新たな堆肥製造ノウハウを広める「堆肥オープンデータベース」
軽視されがちなノウハウの継承
日本各地の堆肥工場の多くで、製造に関する重要な知識が特定の担当者に集約されているという現実があります。これは、依存する担当者の退職や異動により、長年培われてきたノウハウが失われることを意味します。株式会社UCDコンサルティングは、こうした問題を解決むけて新たに「堆肥オープンデータベース」を設立し、60以上の堆肥工場からのデータを共有可能としています。
システムの背景
UCDコンサルティングの代表取締役、内田康博氏は、全国の堆肥工場を訪れ、自動温度計の販売を通じて多くの経営者や製造担当者と対話を重ねてきました。
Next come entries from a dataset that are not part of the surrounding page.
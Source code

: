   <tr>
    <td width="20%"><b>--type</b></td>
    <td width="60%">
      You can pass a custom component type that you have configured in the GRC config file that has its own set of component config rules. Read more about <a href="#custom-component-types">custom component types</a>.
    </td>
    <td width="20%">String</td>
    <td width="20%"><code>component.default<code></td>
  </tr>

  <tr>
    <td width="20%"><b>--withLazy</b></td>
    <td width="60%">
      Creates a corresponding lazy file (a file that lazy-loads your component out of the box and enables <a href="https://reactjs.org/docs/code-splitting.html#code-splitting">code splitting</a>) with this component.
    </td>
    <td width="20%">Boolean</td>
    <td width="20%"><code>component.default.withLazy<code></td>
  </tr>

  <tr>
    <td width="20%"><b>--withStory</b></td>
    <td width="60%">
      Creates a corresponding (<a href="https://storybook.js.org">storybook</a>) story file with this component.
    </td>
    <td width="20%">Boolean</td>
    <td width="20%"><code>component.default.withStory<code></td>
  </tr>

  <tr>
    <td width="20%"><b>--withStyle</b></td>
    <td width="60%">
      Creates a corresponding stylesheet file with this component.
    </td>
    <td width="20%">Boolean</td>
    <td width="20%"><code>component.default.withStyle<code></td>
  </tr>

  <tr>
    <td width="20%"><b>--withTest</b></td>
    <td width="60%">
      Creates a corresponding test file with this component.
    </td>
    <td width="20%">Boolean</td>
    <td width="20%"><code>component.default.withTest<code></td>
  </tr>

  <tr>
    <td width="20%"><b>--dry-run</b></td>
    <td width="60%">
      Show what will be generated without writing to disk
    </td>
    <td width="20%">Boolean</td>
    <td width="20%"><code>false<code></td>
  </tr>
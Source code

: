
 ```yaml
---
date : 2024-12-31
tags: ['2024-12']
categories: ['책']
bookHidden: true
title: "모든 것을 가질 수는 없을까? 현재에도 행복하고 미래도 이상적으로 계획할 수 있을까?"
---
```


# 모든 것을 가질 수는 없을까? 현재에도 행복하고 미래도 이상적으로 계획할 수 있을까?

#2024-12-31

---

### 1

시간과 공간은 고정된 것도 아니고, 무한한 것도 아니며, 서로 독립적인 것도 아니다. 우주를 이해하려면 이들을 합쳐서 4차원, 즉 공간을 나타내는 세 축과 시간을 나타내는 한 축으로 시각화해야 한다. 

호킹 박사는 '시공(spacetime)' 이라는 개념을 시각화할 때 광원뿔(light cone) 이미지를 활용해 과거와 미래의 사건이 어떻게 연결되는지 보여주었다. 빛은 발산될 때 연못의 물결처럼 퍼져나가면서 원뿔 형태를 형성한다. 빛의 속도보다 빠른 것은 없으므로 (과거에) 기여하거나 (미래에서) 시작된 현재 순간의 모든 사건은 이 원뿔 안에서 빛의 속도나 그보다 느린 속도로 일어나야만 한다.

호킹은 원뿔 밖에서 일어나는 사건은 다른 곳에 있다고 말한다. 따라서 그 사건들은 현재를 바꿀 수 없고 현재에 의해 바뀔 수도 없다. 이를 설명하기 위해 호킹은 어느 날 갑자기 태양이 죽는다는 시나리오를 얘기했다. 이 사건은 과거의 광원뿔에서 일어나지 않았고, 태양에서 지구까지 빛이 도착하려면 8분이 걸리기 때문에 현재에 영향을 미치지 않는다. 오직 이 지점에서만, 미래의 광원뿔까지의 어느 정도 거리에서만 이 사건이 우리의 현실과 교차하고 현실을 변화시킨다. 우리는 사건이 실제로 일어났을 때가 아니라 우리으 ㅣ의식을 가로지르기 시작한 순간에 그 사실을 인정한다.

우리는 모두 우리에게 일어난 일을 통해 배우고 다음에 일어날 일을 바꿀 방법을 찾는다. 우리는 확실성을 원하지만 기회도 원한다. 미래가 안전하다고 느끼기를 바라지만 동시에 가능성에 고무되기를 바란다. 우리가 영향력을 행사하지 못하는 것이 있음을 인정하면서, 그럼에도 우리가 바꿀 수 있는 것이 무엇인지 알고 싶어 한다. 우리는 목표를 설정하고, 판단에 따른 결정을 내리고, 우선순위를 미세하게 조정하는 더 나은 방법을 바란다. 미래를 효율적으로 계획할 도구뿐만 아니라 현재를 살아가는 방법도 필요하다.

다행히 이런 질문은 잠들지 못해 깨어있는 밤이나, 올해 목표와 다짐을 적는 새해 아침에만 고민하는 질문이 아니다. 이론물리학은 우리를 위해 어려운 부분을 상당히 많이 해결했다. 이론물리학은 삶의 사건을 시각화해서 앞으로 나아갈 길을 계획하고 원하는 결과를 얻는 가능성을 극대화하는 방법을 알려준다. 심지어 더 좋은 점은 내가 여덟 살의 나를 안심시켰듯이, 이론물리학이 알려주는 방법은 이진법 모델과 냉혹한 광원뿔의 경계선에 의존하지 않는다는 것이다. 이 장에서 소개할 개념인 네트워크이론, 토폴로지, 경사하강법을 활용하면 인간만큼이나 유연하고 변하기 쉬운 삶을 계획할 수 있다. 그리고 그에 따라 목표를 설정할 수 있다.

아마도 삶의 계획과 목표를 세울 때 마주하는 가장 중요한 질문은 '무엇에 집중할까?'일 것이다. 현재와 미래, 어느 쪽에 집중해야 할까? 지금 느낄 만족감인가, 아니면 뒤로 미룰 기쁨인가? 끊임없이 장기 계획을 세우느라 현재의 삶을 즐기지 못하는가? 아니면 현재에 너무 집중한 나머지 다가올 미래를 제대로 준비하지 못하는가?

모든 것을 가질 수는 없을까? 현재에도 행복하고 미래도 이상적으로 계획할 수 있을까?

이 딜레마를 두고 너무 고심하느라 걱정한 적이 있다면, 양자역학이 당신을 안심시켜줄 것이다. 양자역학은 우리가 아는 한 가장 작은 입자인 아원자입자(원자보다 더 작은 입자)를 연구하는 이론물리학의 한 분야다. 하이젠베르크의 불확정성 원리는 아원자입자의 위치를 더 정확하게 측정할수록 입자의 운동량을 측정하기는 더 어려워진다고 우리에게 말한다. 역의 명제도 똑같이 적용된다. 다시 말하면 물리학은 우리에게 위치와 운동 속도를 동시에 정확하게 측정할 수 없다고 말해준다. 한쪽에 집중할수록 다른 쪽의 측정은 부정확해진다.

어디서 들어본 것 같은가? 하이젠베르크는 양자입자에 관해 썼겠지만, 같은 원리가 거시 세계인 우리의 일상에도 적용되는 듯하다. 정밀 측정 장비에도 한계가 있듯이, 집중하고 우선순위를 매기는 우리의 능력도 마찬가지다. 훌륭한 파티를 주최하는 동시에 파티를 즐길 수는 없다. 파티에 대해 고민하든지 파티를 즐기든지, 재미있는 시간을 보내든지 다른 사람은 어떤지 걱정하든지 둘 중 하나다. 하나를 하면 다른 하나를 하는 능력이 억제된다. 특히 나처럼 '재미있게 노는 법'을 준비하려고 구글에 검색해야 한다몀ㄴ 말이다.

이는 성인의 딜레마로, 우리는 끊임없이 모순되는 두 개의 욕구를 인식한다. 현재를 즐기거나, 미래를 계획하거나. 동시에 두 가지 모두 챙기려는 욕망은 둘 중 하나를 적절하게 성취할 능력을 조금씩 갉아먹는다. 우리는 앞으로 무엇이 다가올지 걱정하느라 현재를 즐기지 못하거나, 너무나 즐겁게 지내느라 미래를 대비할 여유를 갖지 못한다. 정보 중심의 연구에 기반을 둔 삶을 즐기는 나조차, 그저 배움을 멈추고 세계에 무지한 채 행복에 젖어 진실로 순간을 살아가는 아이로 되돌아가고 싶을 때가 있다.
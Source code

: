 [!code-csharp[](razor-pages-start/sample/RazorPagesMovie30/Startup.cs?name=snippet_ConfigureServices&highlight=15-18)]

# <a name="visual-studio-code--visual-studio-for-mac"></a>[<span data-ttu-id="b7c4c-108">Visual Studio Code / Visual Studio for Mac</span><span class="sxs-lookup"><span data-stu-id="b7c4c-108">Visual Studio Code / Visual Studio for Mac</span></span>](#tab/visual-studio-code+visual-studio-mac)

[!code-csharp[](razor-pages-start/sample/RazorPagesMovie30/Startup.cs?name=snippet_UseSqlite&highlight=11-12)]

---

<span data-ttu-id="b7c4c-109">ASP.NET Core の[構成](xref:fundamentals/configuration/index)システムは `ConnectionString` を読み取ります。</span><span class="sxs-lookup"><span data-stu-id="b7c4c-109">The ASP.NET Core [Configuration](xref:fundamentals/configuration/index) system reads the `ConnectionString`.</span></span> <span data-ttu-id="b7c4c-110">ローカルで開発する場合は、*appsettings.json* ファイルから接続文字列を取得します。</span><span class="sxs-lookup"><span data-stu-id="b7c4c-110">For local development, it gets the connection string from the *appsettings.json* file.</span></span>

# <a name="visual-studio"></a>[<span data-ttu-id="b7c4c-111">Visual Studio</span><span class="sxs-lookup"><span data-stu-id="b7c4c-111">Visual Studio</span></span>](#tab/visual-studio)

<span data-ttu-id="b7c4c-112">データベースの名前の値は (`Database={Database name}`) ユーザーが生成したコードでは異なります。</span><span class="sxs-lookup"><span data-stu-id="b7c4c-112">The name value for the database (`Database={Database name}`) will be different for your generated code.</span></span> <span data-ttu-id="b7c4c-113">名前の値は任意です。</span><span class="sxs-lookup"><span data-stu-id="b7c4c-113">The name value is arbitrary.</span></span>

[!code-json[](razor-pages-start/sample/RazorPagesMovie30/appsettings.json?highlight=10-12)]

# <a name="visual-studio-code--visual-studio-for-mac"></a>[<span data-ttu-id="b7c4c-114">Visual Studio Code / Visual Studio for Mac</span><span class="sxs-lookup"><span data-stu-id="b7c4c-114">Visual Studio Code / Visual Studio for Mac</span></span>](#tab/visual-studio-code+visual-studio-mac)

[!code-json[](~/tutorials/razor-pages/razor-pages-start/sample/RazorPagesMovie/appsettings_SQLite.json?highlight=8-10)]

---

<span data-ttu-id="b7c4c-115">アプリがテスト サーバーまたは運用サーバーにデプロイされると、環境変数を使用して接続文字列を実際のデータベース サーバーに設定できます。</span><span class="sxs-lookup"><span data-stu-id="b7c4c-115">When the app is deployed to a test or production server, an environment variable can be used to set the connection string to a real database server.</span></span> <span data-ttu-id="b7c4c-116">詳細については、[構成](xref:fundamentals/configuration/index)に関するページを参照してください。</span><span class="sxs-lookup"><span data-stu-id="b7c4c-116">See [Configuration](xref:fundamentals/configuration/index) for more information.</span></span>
その中で、堆肥製造ノウハウが個人に依存しがちな現状に対する懸念が強まり、業界全体のヒントや課題を共有する必要性を痛感したそうです。そこで、約1年間の開発をかけて各種データを登録し、併せて工場同士での情報共有を可能にするシステムが登場しました。
データベースの主な機能
「堆肥オープンデータベース」は、堆肥製造関連のデータを一元的に管理し、記録するための多くの機能を提供しています。
1.
製造データの記録・検索
製造日時やバッチ、発酵槽、使用原料、発酵状況といった情報を一括で管理。過去の情報の検索も容易です。
2.
継続的なデータ管理
一次発酵後のデータも簡単に関連付けることができ、スムーズな製造プロセスの追跡が可能です。
3.
データの安全な分離管理
各企業のデータは安全に管理され、非公開データの閲覧も不可能。自社の情報を守るための配慮がされています。
4.
選択的なデータ共有
企業が公開する製造データの選択もでき、他社と共有すべき情報を柔軟に運用できます。
5.
広がる事例の共有
他社が公開した製造データを通じて、様々な製造手法や技術を学び合うことが可能となります。
知識の共有が未来を創る
「堆肥オープンデータベース」は単なる記録システムにとどまらず、全国の堆肥工場が協力し、互いの知識や経験をシェアするプラットフォームを目指します。各工場が取り組むべき新たな課題や成功事例を学ぶことで、業界全体の技術向上を図ることが狙いです。内田氏は、自社の知見を次の世代に受け継いでいきたいという強い思いを持っています。
今後の取り組み
UCDコンサルティングは、堆肥製造会社や廃棄物処理事業者、関連産業への普及活動を進め、より多くの事業者の参加を促す予定です。また、利用企業から寄せられる feedback をもとにシステムを更に改良し、全国の堆肥工場が資源循環を促進する基盤ともなることを目指しています。
全国に存在する堆肥工場が連携し、製造技術を高める環境づくりを進めることが、今後の大きなチャレンジとなるでしょう。これにより、日本の堆肥製造が一層発展することが期待されます。